■ **Requirement**
From the data below, retype exactly the lines starting with the one that contains "Currently working on: Decoupling" and ending with the one that contains "install pip (e.g.", both included.

■ **Provided records**
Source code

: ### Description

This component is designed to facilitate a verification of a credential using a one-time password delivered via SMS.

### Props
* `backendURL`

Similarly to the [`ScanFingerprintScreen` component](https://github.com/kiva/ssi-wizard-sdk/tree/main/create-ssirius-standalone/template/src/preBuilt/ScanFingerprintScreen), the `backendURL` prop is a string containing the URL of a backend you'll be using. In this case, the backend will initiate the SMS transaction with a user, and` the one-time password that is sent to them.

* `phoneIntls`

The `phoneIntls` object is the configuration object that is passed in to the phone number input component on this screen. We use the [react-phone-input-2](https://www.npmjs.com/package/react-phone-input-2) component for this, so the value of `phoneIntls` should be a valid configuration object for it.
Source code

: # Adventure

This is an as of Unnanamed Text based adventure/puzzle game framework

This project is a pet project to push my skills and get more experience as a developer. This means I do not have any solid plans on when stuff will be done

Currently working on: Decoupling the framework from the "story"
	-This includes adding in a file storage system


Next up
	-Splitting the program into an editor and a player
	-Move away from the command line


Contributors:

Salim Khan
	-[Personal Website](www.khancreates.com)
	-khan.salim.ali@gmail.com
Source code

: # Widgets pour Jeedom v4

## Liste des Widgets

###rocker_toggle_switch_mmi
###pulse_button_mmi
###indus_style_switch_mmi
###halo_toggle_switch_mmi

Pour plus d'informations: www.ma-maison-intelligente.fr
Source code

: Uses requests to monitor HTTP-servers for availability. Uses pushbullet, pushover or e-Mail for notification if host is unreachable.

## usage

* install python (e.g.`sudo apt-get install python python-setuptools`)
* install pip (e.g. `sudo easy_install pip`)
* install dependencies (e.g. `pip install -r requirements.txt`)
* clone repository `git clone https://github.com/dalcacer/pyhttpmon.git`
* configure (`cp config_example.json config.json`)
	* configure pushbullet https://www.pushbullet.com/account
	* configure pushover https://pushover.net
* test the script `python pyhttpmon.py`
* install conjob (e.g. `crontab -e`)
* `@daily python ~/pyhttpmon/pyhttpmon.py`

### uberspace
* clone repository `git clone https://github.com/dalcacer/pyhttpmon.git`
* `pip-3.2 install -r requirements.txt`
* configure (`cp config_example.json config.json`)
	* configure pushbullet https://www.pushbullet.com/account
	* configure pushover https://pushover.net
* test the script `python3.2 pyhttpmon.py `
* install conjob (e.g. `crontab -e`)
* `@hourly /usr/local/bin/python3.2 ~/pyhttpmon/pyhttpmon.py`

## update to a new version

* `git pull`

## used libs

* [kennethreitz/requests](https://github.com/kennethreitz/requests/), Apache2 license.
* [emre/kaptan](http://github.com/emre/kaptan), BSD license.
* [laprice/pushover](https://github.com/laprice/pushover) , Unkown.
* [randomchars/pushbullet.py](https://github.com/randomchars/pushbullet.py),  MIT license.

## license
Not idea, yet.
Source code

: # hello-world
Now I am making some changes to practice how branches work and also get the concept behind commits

■ **Exercise solution**
Currently working on: Decoupling the framework from the "story"
	-This includes adding in a file storage system


Next up
	-Splitting the program into an editor and a player
	-Move away from the command line


Contributors:

Salim Khan
	-[Personal Website](www.khancreates.com)
	-khan.salim.ali@gmail.com
Source code

: # Widgets pour Jeedom v4

## Liste des Widgets

###rocker_toggle_switch_mmi
###pulse_button_mmi
###indus_style_switch_mmi
###halo_toggle_switch_mmi

Pour plus d'informations: www.ma-maison-intelligente.fr
Source code

: Uses requests to monitor HTTP-servers for availability. Uses pushbullet, pushover or e-Mail for notification if host is unreachable.

## usage

* install python (e.g.`sudo apt-get install python python-setuptools`)
* install pip (e.g. `sudo easy_install pip`)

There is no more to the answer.